It was loud and confusing as he tried to listen to them debate what the town needed most — water, electricity, a police station.

"I want to hear everything you have to say. But I can only understand one of you at a time," Hoffman said through a translator.

Hoffman would later learn from culture and language instructors that he had made a serious error by seeming to dishonor the elders by quieting the debate. That could make villagers refuse to aid his troops — or even aid Taliban insurgents.

But this was not Afghanistan. And on this day there would be no retaliation. This was just practice.

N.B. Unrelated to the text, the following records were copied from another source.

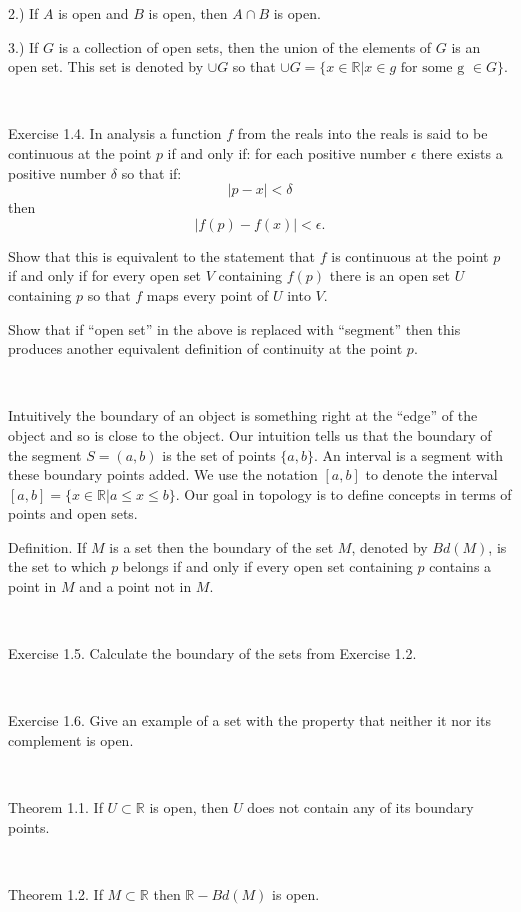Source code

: \documentclass[12pt, std]{article}
\begin{document}
2.) If $A$ is open and $B$ is open, then $A \cap B$ is open.

3.) If $G$ is a collection of open sets, then the union of the
elements of $G$ is an open set.  This set is denoted by $\cup G$ so
that $\cup G = \{ x \in \mathbb{R} | x \in g\textrm{ for some g }\in
G \}$.

\

Exercise 1.4.  In analysis a function $f$ from the reals into the
reals is said to be continuous at the point $p$ if and only if: for
each positive number $\epsilon$ there exists a positive number
$\delta$ so that if: $$|p-x| < \delta$$ then $$|f(p) - f(x)| <
\epsilon.$$

Show that this is equivalent to the statement that $f$ is continuous
at the point $p$ if and only if for every open set $V$ containing
$f(p)$ there is an open set $U$ containing $p$ so that $f$ maps
every point of $U$ into $V$.

Show that if ``open set'' in the above is replaced with ``segment''
then this produces another equivalent definition of continuity at
the point $p$.

\

Intuitively the boundary of an object is something right at the
``edge'' of the object and so is close to the object.  Our intuition
tells us that the boundary of the segment $S =(a,b)$ is the set of points
$\{a, b \}$.  An interval is a segment with these boundary points
added.  We use the notation $[a,b]$ to denote the interval $[a,b] =
\{x \in \mathbb{R} | a \le x \le b \}$.  Our goal in topology is to
define concepts in terms of points and open sets.

Definition.  If $M$ is a set then the boundary of the set $M$,
denoted by $Bd(M)$, is the set to which $p$ belongs if and only if
every open set containing $p$ contains a point in $M$ and a point
not in $M$.

\

Exercise 1.5.  Calculate the boundary of the sets from Exercise 1.2.

\

Exercise 1.6.  Give an example of a set with the property that
neither it nor its complement is open.

\

Theorem 1.1.  If $U \subset \mathbb{R}$ is open, then $U$ does not
contain any of its boundary points.

\

Theorem 1.2.  If $M \subset \mathbb{R}$ then $\mathbb{R} - Bd(M)$ is
open.
\end{document}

The training takes place in the Mojave Desert at the Marine Corps Air Ground Combat Center. It aims to give troops deploying to Afghanistan a preview of not only the terrain but also the culture and customs. Helping out with the training are native Afghans under contract with the military.

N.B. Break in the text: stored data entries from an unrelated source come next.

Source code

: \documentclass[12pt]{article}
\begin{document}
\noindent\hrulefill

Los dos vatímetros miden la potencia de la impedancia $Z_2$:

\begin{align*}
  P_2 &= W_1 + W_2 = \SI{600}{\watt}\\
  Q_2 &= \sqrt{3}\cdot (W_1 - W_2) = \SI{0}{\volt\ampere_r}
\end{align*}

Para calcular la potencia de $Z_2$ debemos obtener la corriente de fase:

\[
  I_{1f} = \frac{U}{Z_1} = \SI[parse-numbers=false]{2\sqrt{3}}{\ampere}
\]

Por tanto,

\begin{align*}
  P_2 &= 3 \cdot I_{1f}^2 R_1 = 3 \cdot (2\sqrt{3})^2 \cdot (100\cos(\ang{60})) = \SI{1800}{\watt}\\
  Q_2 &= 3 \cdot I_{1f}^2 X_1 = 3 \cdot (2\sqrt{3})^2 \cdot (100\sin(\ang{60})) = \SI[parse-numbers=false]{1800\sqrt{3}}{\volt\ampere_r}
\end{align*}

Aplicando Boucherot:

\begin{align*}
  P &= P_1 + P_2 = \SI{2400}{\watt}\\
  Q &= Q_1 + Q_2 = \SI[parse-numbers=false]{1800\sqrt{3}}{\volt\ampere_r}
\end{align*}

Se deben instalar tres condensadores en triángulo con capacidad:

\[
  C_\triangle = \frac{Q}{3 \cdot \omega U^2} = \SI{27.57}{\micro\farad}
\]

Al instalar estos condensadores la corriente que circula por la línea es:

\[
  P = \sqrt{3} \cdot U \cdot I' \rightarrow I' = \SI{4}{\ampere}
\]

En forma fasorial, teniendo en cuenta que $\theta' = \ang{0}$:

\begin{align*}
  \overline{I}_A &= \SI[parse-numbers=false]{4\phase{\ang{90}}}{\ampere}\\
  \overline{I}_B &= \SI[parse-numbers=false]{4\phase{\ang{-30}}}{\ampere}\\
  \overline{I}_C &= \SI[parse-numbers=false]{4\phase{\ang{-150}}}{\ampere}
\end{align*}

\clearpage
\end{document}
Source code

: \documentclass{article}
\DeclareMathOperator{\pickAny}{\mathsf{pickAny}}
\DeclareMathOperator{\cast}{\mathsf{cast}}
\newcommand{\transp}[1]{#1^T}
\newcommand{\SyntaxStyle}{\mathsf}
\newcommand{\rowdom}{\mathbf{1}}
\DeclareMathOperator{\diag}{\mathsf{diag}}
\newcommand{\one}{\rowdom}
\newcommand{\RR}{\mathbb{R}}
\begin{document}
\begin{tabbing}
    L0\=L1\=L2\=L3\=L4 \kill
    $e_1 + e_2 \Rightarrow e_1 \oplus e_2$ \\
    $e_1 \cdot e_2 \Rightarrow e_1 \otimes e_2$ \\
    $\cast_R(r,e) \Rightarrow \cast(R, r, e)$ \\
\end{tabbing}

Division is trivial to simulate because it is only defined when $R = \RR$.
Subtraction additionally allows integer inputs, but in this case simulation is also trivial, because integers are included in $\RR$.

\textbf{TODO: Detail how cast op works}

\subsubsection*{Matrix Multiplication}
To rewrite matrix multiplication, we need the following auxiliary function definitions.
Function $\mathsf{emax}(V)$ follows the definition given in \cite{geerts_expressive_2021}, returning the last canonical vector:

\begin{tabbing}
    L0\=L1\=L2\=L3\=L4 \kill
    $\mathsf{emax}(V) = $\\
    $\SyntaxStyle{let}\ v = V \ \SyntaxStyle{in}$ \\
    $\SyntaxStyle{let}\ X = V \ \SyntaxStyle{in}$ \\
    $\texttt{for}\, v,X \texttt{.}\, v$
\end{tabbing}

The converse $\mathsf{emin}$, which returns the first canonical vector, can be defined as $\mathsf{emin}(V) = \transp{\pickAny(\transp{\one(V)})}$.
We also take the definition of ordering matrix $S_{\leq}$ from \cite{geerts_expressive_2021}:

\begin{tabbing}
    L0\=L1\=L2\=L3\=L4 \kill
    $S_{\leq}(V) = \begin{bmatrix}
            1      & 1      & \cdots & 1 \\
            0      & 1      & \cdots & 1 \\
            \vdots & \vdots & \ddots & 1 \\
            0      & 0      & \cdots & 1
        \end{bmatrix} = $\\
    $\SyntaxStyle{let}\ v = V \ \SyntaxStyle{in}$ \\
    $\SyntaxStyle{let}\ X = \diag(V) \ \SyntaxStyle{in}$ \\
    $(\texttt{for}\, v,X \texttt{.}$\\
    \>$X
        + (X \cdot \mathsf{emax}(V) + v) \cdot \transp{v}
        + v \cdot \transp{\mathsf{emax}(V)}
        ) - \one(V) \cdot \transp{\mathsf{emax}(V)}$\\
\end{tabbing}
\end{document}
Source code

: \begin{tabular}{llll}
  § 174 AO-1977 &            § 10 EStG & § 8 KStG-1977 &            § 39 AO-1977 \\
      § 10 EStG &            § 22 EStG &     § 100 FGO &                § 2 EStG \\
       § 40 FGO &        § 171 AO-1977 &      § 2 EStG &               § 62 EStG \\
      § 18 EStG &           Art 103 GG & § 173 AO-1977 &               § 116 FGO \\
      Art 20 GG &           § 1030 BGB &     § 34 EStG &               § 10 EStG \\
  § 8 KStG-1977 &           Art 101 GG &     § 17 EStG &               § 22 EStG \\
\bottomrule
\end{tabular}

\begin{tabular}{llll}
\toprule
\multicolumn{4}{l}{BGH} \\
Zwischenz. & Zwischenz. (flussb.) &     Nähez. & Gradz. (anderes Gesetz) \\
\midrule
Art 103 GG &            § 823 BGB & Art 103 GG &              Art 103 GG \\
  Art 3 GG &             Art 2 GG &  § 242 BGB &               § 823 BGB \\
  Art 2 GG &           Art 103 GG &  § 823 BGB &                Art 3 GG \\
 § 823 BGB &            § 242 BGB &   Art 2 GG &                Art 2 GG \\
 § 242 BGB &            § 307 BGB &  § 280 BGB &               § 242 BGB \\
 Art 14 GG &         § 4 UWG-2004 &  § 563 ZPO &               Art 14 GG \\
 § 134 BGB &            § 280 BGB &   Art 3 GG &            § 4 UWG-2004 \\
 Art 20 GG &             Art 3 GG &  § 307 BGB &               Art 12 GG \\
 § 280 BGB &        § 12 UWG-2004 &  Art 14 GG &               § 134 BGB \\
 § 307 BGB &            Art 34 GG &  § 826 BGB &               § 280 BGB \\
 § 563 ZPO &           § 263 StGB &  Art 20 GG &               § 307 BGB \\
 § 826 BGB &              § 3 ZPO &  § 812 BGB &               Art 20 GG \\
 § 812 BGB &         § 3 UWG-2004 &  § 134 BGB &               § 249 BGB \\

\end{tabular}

"When the Marines first come here, they don't know anything," said Ahmed Mansur, one of the Afghan trainers. "They don't know how to talk to the village elder. They don't know they can't search the mosque. They don't know you can never talk to a woman."

The program takes a page from the Marine Corps' Iraqi program, which features towns filled with role players who replicate Iraqi life.

Maj. Matt Good, the operations officer for urban warfare training at the base, said events occurring in Afghanistan — from car bombings to Taliban attacks on outposts — are put immediately into the combat training scenarios.

Useful, too, is the American experience with Afghan villagers, many of whom have either had no previous contact with coalition troops or have been made promises by troops that never came to fruition.

So the training exposes Marines to everything from drinking tea with village elders to learning how to search people.

"If we don't have street credibility, we are much less effective," Good said.

The village, known as Doab, isn't modeled on any specific place. But it includes what Marines might find in a typical village in southern Afghanistan, such as a mosque and farm houses and bullet-riddled, burnt-out cars that litter the streets.

At one point in the training, Hoffman walked through the village surrounded by his men, but without his rifle. It was something he would have done in an Iraqi village to show townspeople he felt secure. But in Afghanistan, trainers told him, it makes him a target for insurgents.

"You're going to see mistakes here. We need to make mistakes so we can learn from them," said Hoffman, 31, of Naperville, Ill.